Exercise aim
Could you output each line of the data that follows exactly?

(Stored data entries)
<<<<
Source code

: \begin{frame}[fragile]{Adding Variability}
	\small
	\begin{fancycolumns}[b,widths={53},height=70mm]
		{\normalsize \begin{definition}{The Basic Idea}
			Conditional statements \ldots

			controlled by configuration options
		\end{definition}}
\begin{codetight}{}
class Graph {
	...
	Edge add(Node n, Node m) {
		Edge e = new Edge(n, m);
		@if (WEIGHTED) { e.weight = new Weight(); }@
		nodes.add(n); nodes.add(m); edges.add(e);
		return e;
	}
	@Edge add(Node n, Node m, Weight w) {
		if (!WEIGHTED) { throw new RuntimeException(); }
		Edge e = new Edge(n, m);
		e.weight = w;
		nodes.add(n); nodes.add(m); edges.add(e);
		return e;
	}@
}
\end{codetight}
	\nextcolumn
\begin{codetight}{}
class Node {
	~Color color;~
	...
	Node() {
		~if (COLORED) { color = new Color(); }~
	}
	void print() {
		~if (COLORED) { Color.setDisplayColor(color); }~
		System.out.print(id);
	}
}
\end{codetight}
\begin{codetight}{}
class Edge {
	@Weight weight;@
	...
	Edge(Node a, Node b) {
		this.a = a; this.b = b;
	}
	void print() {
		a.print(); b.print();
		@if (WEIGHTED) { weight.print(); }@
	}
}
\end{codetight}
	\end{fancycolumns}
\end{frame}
>>>>
Answer to this task
Source code

: \begin{frame}[fragile]{Adding Variability}
	\small
	\begin{fancycolumns}[b,widths={53},height=70mm]
		{\normalsize \begin{definition}{The Basic Idea}
			Conditional statements \ldots

			controlled by configuration options
		\end{definition}}
\begin{codetight}{}
class Graph {
	...
	Edge add(Node n, Node m) {
		Edge e = new Edge(n, m);
		@if (WEIGHTED) { e.weight = new Weight(); }@
		nodes.add(n); nodes.add(m); edges.add(e);
		return e;
	}
	@Edge add(Node n, Node m, Weight w) {
		if (!WEIGHTED) { throw new RuntimeException(); }
		Edge e = new Edge(n, m);
		e.weight = w;
		nodes.add(n); nodes.add(m); edges.add(e);
		return e;
	}@
}
\end{codetight}
	\nextcolumn
\begin{codetight}{}
class Node {
	~Color color;~
	...
	Node() {
		~if (COLORED) { color = new Color(); }~
	}
	void print() {
		~if (COLORED) { Color.setDisplayColor(color); }~
		System.out.print(id);
	}
}
\end{codetight}
\begin{codetight}{}
class Edge {
	@Weight weight;@
	...
	Edge(Node a, Node b) {
		this.a = a; this.b = b;
	}
	void print() {
		a.print(); b.print();
		@if (WEIGHTED) { weight.print(); }@
	}
}
\end{codetight}
	\end{fancycolumns}
\end{frame}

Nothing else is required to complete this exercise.